Until reorganizing itself in preparation for its IPO, Visa operated as an association of banks. It was founded in 1958 by Bank of America as BankAmericard. The name was later changed at the behest of other banks in the association.
Based on the $42-a-share offering price at the top of the range projected by Visa, the company would sell $18.8 billion in common stock. But including nonvoting shares that would be retained by member banks and others, it would have a total stock value of $37.4 billion.
In a Securities and Exchange Commission filing, Visa said it planned to use some of the IPO proceeds to buy back $10.2 billion of the nonvoting shares, including 31% each of stakes held by JP Morgan Chase & Co., Bank of America Corp., Citigroup Inc. and other U.S. banks.
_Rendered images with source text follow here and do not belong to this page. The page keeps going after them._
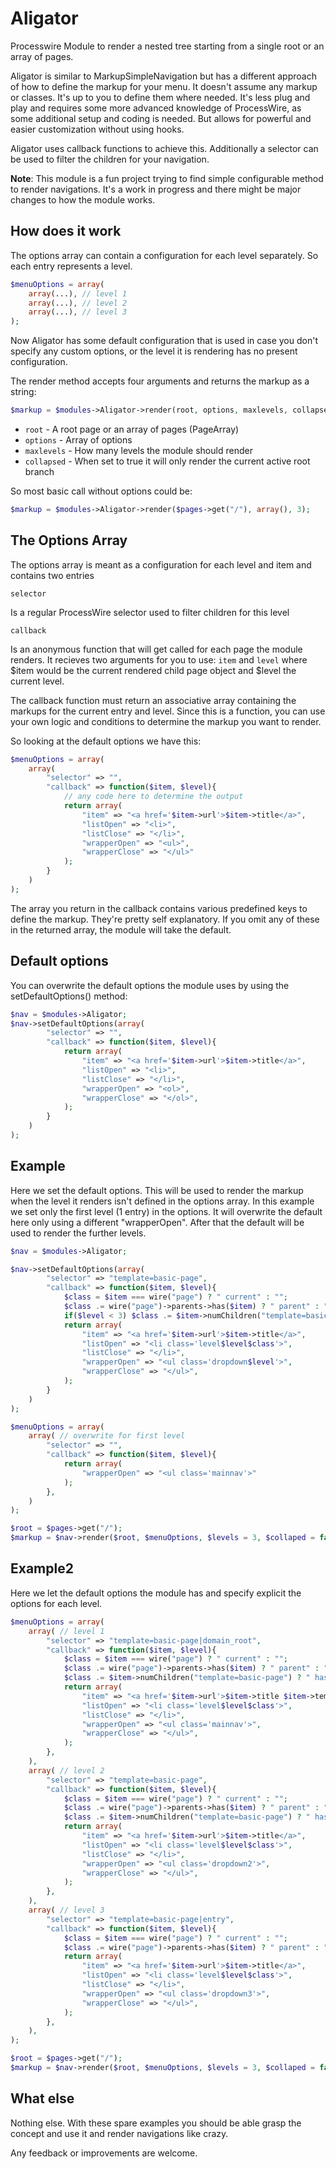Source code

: # Aligator

Processwire Module to render a nested tree starting from a single root or an array of pages.

Aligator is similar to MarkupSimpleNavigation but has a different approach of how to define the markup for your menu. It doesn't assume any markup or classes. It's up to you to define them where needed. It's less plug and play and requires some more advanced knowledge of ProcessWire, as some additional setup and coding is needed. But allows for powerful and easier customization without using hooks.

Aligator uses callback functions to achieve this. Additionally a selector can be used to filter the children for your navigation.

**Note**: This module is a fun project trying to find simple configurable method to render navigations. It's a work in progress and there might be major changes to how the module works.

## How does it work

The options array can contain a configuration for each level separately. So each entry represents a level.

```php
$menuOptions = array(
    array(...), // level 1
    array(...), // level 2
    array(...), // level 3
);
```

Now Aligator has some default configuration that is used in case you don't specify any custom options, or the level it is rendering has no present configuration.

The render method accepts four arguments and returns the markup as a string:

```php
$markup = $modules->Aligator->render(root, options, maxlevels, collapsed);
```

* `root` - A root page or an array of pages (PageArray)
* `options` - Array of options
* `maxlevels` - How many levels the module should render
* `collapsed` - When set to true it will only render the current active root branch

So most basic call without options could be:

```php
$markup = $modules->Aligator->render($pages->get("/"), array(), 3);
```

## The Options Array

The options array is meant as a configuration for each level and item and contains two entries

`selector`

Is a regular ProcessWire selector used to filter children for this level

`callback`

Is an anonymous function that will get called for each page the module renders. It recieves two arguments for you to use: `item` and `level` where $item would be the current rendered child page object and $level the current level.

The callback function must return an associative array containing the markups for the current entry and level. Since this is a function, you can use your own logic and conditions to determine the markup you want to render.

So looking at the default options we have this:

```php
$menuOptions = array(
    array(
        "selector" => "",
        "callback" => function($item, $level){
            // any code here to determine the output
            return array(
                "item" => "<a href='$item->url'>$item->title</a>",
                "listOpen" => "<li>",
                "listClose" => "</li>",
                "wrapperOpen" => "<ul>",
                "wrapperClose" => "</ul>"
            );
        }
    )
);
```

The array you return in the callback contains various predefined keys to define the markup. They're pretty self explanatory. If you omit any of these in the returned array, the module will take the default.


## Default options

You can overwrite the default options the module uses by using the setDefaultOptions() method:

```php
$nav = $modules->Aligator;
$nav->setDefaultOptions(array(
        "selector" => "",
        "callback" => function($item, $level){
            return array(
                "item" => "<a href='$item->url'>$item->title</a>",
                "listOpen" => "<li>",
                "listClose" => "</li>",
                "wrapperOpen" => "<ol>",
                "wrapperClose" => "</ol>",
            );
        }
    )
);
```


## Example

Here we set the default options. This will be used to render the markup when the level it renders isn't defined in the options array. In this example we set only the first level (1 entry) in the options. It will overwrite the default here only using a different "wrapperOpen". After that the default will be used to render the further levels.

```php
$nav = $modules->Aligator;

$nav->setDefaultOptions(array(
        "selector" => "template=basic-page",
        "callback" => function($item, $level){
            $class = $item === wire("page") ? " current" : "";
            $class .= wire("page")->parents->has($item) ? " parent" : "";
            if($level < 3) $class .= $item->numChildren("template=basic-page") ? " has_children" : "";
            return array(
                "item" => "<a href='$item->url'>$item->title</a>",
                "listOpen" => "<li class='level$level$class'>",
                "listClose" => "</li>",
                "wrapperOpen" => "<ul class='dropdown$level'>",
                "wrapperClose" => "</ul>",
            );
        }
    )
);

$menuOptions = array(
    array( // overwrite for first level
        "selector" => "",
        "callback" => function($item, $level){
            return array(
                "wrapperOpen" => "<ul class='mainnav'>"
            );
        },
    )
);

$root = $pages->get("/");
$markup = $nav->render($root, $menuOptions, $levels = 3, $collaped = false);
```


## Example2

Here we let the default options the module has and specify explicit the options for each level.

```php
$menuOptions = array(
    array( // level 1
        "selector" => "template=basic-page|domain_root",
        "callback" => function($item, $level){
            $class = $item === wire("page") ? " current" : "";
            $class .= wire("page")->parents->has($item) ? " parent" : "";
            $class .= $item->numChildren("template=basic-page") ? " has_children" : "";
            return array(
                "item" => "<a href='$item->url'>$item->title $item->template</a>",
                "listOpen" => "<li class='level$level$class'>",
                "listClose" => "</li>",
                "wrapperOpen" => "<ul class='mainnav'>",
                "wrapperClose" => "</ul>",
            );
        },
    ),
    array( // level 2
        "selector" => "template=basic-page",
        "callback" => function($item, $level){
            $class = $item === wire("page") ? " current" : "";
            $class .= wire("page")->parents->has($item) ? " parent" : "";
            $class .= $item->numChildren("template=basic-page") ? " has_children" : "";
            return array(
                "item" => "<a href='$item->url'>$item->title</a>",
                "listOpen" => "<li class='level$level$class'>",
                "listClose" => "</li>",
                "wrapperOpen" => "<ul class='dropdown2'>",
                "wrapperClose" => "</ul>",
            );
        },
    ),
    array( // level 3
        "selector" => "template=basic-page|entry",
        "callback" => function($item, $level){
            $class = $item === wire("page") ? " current" : "";
            $class .= wire("page")->parents->has($item) ? " parent" : "";
            return array(
                "item" => "<a href='$item->url'>$item->title</a>",
                "listOpen" => "<li class='level$level$class'>",
                "listClose" => "</li>",
                "wrapperOpen" => "<ul class='dropdown3'>",
                "wrapperClose" => "</ul>",
            );
        },
    ),
);

$root = $pages->get("/");
$markup = $nav->render($root, $menuOptions, $levels = 3, $collaped = false);
```

## What else

Nothing else. With these spare examples you should be able grasp the concept and use it and render navigations like crazy.

Any feedback or improvements are welcome.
In addition to generating that cash for the banks, the IPO could increase the value of the remaining Visa stakes on their balance sheets. That would ease their need for capital to make up for mortgage losses.
It's doubtful, however, that Visa's IPO can do anything to revive the moribund IPO market, which has been a casualty of the broad slump in the stock and bond markets.
There have been only 18 U.S. IPOs so far this year, raising $4 billion, according to research firm Dealogic. That compares with 40 deals raising $8.1 billion in the same period last year.
Depending on the number of shares sold and the price, Visa's could be the second-largest IPO ever worldwide, according to data from Dealogic.
Visa's stock would trade on the New York Stock Exchange under the symbol "V."